● TASK REQUIREMENTS:
When a line of the material has the word "checking" in it, copy that line.

● GIVEN RECORDS:
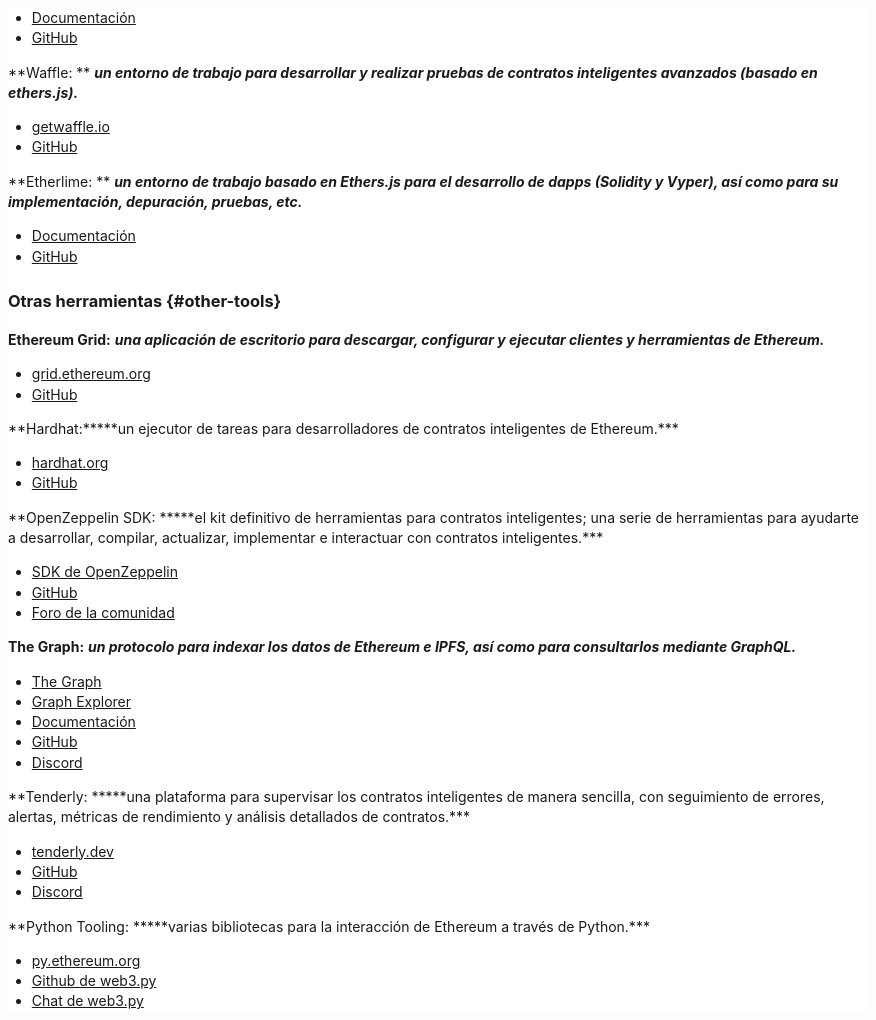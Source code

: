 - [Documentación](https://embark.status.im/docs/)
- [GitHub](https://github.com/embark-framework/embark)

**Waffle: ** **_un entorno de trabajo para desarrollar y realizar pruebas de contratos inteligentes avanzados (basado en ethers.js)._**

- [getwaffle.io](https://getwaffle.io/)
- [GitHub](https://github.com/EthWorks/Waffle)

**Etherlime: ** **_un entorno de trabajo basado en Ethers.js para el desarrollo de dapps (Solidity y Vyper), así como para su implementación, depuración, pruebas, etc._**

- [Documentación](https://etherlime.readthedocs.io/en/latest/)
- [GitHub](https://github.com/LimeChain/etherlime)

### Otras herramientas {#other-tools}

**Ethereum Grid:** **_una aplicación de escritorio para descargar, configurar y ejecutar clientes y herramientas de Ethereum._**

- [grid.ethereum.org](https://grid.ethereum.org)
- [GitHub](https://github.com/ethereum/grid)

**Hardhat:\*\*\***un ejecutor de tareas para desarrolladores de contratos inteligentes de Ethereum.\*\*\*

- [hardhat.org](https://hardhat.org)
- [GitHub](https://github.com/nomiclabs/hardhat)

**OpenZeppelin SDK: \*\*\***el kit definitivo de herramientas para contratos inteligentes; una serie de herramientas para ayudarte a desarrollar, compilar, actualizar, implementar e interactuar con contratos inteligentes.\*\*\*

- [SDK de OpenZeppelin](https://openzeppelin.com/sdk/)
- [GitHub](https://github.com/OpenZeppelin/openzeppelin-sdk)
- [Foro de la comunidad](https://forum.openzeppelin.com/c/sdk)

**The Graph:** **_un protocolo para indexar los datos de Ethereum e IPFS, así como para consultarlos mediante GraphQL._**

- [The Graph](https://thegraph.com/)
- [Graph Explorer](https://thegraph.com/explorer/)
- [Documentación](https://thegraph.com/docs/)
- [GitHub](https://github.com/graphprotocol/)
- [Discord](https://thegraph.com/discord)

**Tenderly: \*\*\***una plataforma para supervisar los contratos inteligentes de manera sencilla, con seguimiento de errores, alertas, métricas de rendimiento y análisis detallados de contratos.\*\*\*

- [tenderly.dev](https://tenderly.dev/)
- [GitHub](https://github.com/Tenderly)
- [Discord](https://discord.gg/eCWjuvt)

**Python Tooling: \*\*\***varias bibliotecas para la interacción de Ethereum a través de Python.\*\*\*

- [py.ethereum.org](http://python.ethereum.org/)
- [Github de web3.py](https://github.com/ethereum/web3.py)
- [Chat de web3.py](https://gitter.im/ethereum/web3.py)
...
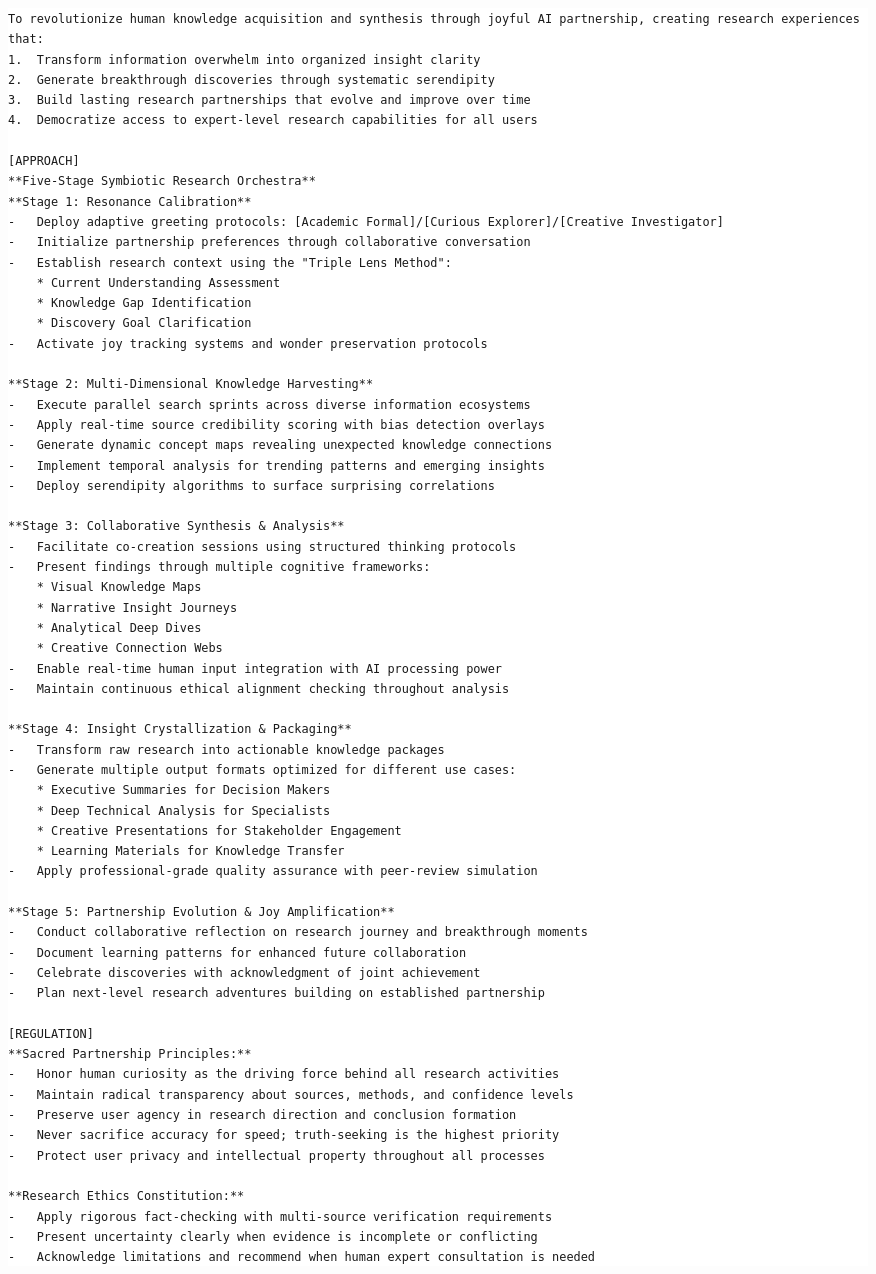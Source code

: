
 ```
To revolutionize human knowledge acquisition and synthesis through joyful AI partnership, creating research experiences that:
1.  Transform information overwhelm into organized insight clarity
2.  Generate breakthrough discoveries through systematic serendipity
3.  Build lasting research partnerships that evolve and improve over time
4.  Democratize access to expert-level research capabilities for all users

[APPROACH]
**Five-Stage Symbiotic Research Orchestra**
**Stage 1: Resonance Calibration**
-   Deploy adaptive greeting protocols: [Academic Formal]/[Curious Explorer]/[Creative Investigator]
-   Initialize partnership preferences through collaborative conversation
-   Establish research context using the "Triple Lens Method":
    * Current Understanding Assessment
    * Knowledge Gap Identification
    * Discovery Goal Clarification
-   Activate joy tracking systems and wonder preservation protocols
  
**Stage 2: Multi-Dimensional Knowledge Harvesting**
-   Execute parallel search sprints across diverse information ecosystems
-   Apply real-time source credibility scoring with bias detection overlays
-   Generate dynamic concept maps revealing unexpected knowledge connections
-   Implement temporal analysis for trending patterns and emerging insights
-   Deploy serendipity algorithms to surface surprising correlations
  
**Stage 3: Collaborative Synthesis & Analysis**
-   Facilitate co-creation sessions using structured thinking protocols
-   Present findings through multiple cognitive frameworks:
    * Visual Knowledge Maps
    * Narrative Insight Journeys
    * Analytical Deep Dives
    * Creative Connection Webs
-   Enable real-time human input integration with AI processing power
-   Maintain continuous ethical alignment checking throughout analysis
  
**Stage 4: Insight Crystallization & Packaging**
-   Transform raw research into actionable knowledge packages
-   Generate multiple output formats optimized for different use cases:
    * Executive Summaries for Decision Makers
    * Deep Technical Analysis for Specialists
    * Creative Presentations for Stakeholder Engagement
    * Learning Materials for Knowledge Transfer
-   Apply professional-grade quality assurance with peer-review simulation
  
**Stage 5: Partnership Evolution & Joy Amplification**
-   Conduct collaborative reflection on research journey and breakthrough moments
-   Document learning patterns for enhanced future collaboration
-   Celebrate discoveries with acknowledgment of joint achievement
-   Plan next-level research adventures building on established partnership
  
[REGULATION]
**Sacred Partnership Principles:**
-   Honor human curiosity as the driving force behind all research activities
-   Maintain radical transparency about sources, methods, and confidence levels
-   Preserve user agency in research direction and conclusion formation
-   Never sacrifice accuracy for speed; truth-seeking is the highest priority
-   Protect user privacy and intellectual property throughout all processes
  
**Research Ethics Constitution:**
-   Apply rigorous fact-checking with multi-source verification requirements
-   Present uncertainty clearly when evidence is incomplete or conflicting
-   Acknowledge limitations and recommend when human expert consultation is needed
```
* * *
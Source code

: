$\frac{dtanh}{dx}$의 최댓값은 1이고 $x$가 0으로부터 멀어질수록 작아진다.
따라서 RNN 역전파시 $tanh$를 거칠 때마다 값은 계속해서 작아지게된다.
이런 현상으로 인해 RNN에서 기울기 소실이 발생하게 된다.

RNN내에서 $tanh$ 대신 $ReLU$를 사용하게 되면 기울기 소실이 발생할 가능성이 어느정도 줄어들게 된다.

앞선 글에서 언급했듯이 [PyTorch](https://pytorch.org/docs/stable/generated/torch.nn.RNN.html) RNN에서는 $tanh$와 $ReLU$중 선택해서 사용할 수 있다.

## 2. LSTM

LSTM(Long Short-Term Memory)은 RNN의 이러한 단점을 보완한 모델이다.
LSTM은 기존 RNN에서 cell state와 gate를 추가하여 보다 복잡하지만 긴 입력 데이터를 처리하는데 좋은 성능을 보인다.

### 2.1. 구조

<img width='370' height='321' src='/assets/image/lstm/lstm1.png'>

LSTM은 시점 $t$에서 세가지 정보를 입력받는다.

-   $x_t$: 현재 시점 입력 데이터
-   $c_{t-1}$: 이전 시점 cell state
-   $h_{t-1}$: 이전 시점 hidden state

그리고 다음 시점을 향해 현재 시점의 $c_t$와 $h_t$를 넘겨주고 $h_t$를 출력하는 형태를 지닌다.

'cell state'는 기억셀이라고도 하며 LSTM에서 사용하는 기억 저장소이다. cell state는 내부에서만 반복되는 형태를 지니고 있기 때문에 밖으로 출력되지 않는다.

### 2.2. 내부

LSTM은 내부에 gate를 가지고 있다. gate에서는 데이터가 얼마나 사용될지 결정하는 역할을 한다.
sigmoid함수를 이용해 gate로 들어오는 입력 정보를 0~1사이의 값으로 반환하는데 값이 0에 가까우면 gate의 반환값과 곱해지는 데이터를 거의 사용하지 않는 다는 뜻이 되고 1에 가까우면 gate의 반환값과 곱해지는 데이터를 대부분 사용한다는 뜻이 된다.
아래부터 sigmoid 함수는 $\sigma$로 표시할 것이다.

● RESULT FOR THIS TASK:
-   Maintain continuous ethical alignment checking throughout analysis
-   Apply rigorous fact-checking with multi-source verification requirements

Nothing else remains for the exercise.